# Whats a Hupp?



## Fathom (Aug 23, 2010)

I have a lever on the right side of my transmission.

"Mike" @ Tractoropolis thinks it is a "Hupp Trans" since it is on the right side.

But after doing some reading, I found a post:

"ALL of the 'other' brands went out the right side. Hupp, F&T, Funk, Parker, Hiesler, etc. I've even seen a Sherman Step set up to shift on the right."

So now I am really confused:dazed:

I'll get you a picture! Maybe someone can tell what it is.....

Thanks

Brian


----------



## Fathom (Aug 23, 2010)

Pictures!  
Thanks


----------



## kau (Sep 15, 2003)

I assuming the tractor is not running at this time?


----------



## Fathom (Aug 23, 2010)

kau said:


> I assuming the tractor is not running at this time?

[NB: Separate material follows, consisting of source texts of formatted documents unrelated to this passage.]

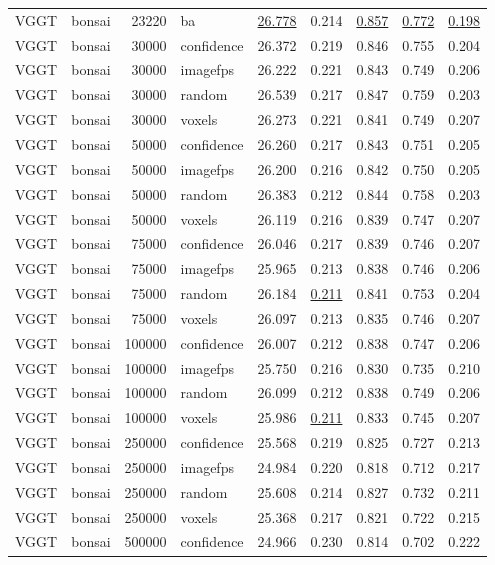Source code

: \begin{table}[H]
\begin{tabular}{llrlrrrrr}
VGGT & bonsai & 23220 & ba & \underline{26.778} & 0.214 & \underline{0.857} & \underline{0.772} & \underline{0.198} \\
VGGT & bonsai & 30000 & confidence & 26.372 & 0.219 & 0.846 & 0.755 & 0.204 \\
VGGT & bonsai & 30000 & imagefps & 26.222 & 0.221 & 0.843 & 0.749 & 0.206 \\
VGGT & bonsai & 30000 & random & 26.539 & 0.217 & 0.847 & 0.759 & 0.203 \\
VGGT & bonsai & 30000 & voxels & 26.273 & 0.221 & 0.841 & 0.749 & 0.207 \\
VGGT & bonsai & 50000 & confidence & 26.260 & 0.217 & 0.843 & 0.751 & 0.205 \\
VGGT & bonsai & 50000 & imagefps & 26.200 & 0.216 & 0.842 & 0.750 & 0.205 \\
VGGT & bonsai & 50000 & random & 26.383 & 0.212 & 0.844 & 0.758 & 0.203 \\
VGGT & bonsai & 50000 & voxels & 26.119 & 0.216 & 0.839 & 0.747 & 0.207 \\
VGGT & bonsai & 75000 & confidence & 26.046 & 0.217 & 0.839 & 0.746 & 0.207 \\
VGGT & bonsai & 75000 & imagefps & 25.965 & 0.213 & 0.838 & 0.746 & 0.206 \\
VGGT & bonsai & 75000 & random & 26.184 & \underline{0.211} & 0.841 & 0.753 & 0.204 \\
VGGT & bonsai & 75000 & voxels & 26.097 & 0.213 & 0.835 & 0.746 & 0.207 \\
VGGT & bonsai & 100000 & confidence & 26.007 & 0.212 & 0.838 & 0.747 & 0.206 \\
VGGT & bonsai & 100000 & imagefps & 25.750 & 0.216 & 0.830 & 0.735 & 0.210 \\
VGGT & bonsai & 100000 & random & 26.099 & 0.212 & 0.838 & 0.749 & 0.206 \\
VGGT & bonsai & 100000 & voxels & 25.986 & \underline{0.211} & 0.833 & 0.745 & 0.207 \\
VGGT & bonsai & 250000 & confidence & 25.568 & 0.219 & 0.825 & 0.727 & 0.213 \\
VGGT & bonsai & 250000 & imagefps & 24.984 & 0.220 & 0.818 & 0.712 & 0.217 \\
VGGT & bonsai & 250000 & random & 25.608 & 0.214 & 0.827 & 0.732 & 0.211 \\
VGGT & bonsai & 250000 & voxels & 25.368 & 0.217 & 0.821 & 0.722 & 0.215 \\
VGGT & bonsai & 500000 & confidence & 24.966 & 0.230 & 0.814 & 0.702 & 0.222 \\

\end{tabular}
\end{table}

Got it started and drove it on and off the trailer. 
But it has a flat rotten tire, so I did not drive it around.


----------



## Tractorkid4 (Oct 19, 2012)

How can you identify a Hupp transmission in a Ford 9N?


----------



## wjjones (May 28, 2010)

If I am right that lever engages the pto.


----------



## wjjones (May 28, 2010)

What I could find was the Sherman Hupp one was a dual drive, and one was an overdrive there where 2 styles that I could find.


----------



## harry16 (Dec 8, 2011)

Visit "Smith's Old Ford Tractors" website. They have a brief writeup of the Hupp transmission in the Sherman transmission section.


----------